1841  -     Eyre's sole surviving companion, Wylie the Aborigine, gorges himself on a penguin and most of a kangaroo. 

Edward John Eyre was the first white man to cross southern Australia from Adelaide to the west, travelling across the Nullarbor Plain to King George's Sound, now called Albany. Eyre originally intended to cross the continent from south to north, taking with him his overseer, John Baxter, and three Aborigines. He was forced to revise his plans when his way became blocked by the numerous saltpans of South Australia, leading him to believe that a gigantic inland sea in the shape of a horseshoe prevented access to the north.

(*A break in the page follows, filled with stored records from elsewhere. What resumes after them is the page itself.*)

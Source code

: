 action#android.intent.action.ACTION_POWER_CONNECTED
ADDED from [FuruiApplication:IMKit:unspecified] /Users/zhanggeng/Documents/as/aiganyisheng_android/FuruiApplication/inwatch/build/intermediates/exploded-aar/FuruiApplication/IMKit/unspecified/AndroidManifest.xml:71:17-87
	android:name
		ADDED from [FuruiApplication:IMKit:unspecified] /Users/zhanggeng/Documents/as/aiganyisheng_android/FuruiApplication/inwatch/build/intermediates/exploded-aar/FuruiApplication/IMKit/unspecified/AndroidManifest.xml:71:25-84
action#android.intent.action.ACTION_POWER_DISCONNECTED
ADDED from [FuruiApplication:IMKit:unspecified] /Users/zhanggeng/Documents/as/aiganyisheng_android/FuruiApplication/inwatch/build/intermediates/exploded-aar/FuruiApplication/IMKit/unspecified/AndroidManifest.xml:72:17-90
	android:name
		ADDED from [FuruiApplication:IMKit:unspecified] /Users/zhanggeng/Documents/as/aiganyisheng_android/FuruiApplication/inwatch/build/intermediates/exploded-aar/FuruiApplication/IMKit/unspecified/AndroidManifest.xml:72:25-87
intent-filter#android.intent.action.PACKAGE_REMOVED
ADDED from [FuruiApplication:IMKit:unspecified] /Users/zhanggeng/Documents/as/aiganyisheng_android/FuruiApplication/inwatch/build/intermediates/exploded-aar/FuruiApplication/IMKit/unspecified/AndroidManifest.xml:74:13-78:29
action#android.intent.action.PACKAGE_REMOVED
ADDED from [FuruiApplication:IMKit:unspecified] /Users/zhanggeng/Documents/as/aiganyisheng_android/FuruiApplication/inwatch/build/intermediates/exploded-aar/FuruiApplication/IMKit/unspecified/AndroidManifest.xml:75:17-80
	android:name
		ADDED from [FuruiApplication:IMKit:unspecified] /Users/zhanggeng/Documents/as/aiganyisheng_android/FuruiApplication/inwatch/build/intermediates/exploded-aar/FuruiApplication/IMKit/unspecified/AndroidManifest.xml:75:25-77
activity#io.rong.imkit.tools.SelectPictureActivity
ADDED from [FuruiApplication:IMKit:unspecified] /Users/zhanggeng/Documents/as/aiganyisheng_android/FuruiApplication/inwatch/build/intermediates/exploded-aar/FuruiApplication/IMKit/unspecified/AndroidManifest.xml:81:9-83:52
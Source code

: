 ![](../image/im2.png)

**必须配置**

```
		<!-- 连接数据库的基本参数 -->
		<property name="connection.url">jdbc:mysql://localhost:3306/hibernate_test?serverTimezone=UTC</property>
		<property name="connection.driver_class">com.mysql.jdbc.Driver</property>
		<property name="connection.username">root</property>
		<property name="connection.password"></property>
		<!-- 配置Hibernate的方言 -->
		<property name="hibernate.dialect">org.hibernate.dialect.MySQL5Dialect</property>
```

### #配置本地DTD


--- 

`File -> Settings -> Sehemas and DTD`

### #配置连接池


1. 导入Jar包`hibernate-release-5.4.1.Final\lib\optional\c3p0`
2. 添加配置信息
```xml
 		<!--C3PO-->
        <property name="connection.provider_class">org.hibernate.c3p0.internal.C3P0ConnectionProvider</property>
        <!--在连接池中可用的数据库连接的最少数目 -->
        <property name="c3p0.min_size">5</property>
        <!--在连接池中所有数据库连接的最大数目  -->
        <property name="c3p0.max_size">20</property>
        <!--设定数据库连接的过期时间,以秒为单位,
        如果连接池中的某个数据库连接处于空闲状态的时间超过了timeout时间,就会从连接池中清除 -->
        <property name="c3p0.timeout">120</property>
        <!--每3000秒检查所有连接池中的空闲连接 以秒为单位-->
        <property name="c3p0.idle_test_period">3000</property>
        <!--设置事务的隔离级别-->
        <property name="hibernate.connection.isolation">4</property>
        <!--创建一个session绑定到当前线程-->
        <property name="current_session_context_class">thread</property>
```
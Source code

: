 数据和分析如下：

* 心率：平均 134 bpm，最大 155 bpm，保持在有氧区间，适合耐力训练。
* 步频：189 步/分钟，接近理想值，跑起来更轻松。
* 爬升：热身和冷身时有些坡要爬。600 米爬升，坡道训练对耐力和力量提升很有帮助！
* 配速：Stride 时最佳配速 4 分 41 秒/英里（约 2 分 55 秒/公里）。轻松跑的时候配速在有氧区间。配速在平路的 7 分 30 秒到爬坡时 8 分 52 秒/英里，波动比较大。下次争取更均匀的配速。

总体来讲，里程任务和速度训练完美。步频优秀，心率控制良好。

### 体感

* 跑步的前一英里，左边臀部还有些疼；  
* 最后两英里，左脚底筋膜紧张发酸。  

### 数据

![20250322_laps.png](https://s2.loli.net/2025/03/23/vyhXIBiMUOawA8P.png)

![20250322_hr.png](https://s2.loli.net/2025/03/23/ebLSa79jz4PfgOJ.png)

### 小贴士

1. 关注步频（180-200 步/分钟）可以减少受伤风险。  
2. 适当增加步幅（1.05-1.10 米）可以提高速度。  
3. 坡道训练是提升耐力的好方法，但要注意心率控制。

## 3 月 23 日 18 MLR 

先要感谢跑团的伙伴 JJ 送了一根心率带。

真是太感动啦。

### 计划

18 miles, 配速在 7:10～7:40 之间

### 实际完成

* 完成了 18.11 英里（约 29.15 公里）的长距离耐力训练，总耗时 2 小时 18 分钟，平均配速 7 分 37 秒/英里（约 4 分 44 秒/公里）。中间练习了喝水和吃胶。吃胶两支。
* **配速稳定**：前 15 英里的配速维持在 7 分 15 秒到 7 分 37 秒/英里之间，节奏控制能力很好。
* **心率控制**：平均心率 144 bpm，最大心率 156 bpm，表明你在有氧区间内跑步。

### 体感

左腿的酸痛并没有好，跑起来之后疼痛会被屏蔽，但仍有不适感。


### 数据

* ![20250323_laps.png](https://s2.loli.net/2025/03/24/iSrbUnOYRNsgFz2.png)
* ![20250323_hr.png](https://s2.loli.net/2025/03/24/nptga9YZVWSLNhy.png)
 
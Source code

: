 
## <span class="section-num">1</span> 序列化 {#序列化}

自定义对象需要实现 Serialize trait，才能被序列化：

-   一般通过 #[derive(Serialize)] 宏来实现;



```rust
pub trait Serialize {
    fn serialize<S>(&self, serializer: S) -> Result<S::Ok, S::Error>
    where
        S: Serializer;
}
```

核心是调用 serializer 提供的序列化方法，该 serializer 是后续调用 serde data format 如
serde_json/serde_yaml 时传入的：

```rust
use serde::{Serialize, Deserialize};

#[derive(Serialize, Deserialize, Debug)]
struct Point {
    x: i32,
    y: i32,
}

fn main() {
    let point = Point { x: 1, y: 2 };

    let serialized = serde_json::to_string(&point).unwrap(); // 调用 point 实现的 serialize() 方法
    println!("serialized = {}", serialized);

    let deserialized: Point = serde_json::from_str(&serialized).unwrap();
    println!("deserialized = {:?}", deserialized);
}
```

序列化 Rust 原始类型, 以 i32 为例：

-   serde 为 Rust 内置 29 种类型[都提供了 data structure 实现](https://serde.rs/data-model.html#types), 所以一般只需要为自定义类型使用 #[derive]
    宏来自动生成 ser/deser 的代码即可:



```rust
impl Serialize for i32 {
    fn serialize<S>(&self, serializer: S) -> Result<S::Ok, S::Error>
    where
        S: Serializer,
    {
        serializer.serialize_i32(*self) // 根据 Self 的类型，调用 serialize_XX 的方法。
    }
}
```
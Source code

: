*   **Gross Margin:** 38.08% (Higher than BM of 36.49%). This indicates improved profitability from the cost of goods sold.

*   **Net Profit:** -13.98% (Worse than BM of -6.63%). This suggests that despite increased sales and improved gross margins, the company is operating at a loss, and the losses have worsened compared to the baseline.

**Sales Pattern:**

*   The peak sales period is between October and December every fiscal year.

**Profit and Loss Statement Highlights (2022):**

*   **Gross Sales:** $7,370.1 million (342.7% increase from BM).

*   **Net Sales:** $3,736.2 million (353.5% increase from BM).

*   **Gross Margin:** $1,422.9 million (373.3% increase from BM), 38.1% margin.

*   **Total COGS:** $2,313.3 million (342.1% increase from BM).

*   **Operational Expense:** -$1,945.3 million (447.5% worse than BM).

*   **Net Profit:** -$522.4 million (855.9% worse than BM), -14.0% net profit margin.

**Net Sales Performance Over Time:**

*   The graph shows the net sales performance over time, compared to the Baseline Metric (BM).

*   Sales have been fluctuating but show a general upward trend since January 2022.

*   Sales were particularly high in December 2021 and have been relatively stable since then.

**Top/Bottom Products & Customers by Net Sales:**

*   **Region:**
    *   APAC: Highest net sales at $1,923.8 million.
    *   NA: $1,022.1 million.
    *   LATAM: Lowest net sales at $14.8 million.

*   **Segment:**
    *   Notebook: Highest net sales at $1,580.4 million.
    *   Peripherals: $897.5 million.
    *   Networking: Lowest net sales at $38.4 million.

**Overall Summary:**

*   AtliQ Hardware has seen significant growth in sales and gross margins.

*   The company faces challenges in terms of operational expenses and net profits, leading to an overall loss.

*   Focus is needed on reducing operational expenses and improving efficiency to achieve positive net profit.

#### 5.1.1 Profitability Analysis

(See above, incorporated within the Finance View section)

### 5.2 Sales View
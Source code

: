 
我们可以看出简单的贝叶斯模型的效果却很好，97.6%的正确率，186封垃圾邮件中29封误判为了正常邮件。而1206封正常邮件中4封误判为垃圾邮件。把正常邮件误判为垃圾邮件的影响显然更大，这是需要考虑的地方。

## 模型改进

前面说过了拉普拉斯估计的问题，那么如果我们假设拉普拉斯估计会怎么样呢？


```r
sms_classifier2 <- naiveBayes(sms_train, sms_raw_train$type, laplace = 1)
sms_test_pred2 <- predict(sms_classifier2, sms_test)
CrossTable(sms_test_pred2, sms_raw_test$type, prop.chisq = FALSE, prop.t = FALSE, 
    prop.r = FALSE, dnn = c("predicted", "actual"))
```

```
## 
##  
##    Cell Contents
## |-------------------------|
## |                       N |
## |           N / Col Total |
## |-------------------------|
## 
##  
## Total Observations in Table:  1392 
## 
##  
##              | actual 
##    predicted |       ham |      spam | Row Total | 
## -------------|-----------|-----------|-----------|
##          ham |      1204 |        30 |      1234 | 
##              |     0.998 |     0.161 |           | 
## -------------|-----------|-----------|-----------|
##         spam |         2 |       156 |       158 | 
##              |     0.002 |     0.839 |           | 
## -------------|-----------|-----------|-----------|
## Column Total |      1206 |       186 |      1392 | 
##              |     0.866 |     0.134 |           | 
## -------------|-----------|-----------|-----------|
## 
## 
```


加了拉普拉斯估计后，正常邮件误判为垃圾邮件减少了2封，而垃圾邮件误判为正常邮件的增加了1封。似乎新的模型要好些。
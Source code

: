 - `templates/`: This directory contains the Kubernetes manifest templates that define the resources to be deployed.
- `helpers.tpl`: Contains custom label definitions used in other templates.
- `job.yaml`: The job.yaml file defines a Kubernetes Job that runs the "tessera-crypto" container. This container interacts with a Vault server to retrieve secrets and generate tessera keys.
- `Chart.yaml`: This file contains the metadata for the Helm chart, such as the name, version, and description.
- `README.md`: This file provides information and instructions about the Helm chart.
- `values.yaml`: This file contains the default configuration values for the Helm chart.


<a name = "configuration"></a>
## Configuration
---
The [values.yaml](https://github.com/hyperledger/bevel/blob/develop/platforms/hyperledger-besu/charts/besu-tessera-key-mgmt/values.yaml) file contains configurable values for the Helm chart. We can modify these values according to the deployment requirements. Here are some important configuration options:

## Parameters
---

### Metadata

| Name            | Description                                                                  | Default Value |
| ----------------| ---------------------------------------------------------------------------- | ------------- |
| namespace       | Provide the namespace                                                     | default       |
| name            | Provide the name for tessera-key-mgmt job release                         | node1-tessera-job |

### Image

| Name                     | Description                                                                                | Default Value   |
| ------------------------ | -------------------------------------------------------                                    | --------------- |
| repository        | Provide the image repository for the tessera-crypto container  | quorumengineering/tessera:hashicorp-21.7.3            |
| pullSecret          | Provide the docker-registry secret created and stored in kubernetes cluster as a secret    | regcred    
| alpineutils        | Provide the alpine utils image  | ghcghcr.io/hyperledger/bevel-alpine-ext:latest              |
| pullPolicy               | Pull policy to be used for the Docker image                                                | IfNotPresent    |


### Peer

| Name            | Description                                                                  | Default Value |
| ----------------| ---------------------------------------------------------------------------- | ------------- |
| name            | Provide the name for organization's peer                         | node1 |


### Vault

Following this fruitless attempt, Eyre regrouped at Streaky Bay on the west coast of the Eyre Peninsula. He then continued west, which had never before been attempted, in a gruelling journey across the Nullarbor, during which his party faced starvation and thirst. Eyre's overseer, Baxter, was killed on the night of 29 April 1841, as he tried to stop two of the expedition's Aborigines from raiding the meagre supplies. After Baxter died, Eyre was left with just one loyal companion, the Aborigine Wylie. The two continued on, trying to outrun the Aborigines whilst susbsisting on very few rations.

On 18 May 1841, Eyre and Wylie found that the hard, porous limestone gave way to land that was more promising by the beach, with grass for the horses and an abundance of food for the men. Eyre wrote in his journal that Wylie ate:

"... the entrails, paunch, liver, lights, tail and two hind legs of [a] young kangaroo, next followed a penguin that he found dead upon the beach, upon this he forced down the whole of the hide of the kangaroo after singeing the hair off, and wound up this meal by swallowing the tough skin of the penguin ..." Eyre and Wylie rested at this place, Point Malcolm, for another week before continuing their journey westwards.

1854  -     Australia's first horse-drawn railway line commences operations in South Australia.

Victoria is generally accepted as the first place in Australia to have had a completed railway line. The first steam train in Australia made its maiden voyage on 12 September 1854, running between Flinders Street and Sandridge, now Port Melbourne. However, the first railway ever to run in Australia was actually in South Australia.

South Australia was one of only two Australian states to have been founded by free settlers (the other being Western Australia), and the only state that remained entirely free of convicts during its early history. Its capital city, Adelaide, was designed by Colonel William Light, who arrived in South Australia in 1836.

The southern colony quickly grew, fed by immigrants and free settlers in search of a better life or escaping religious persecution. South Australia was known for a number of "firsts". It was the site where Australia's first paddlesteamer was launched. It was the site from which both the first east to west crossing and successful south to north crossing of the continent was undertaken. It was also the first colony to implement a railway.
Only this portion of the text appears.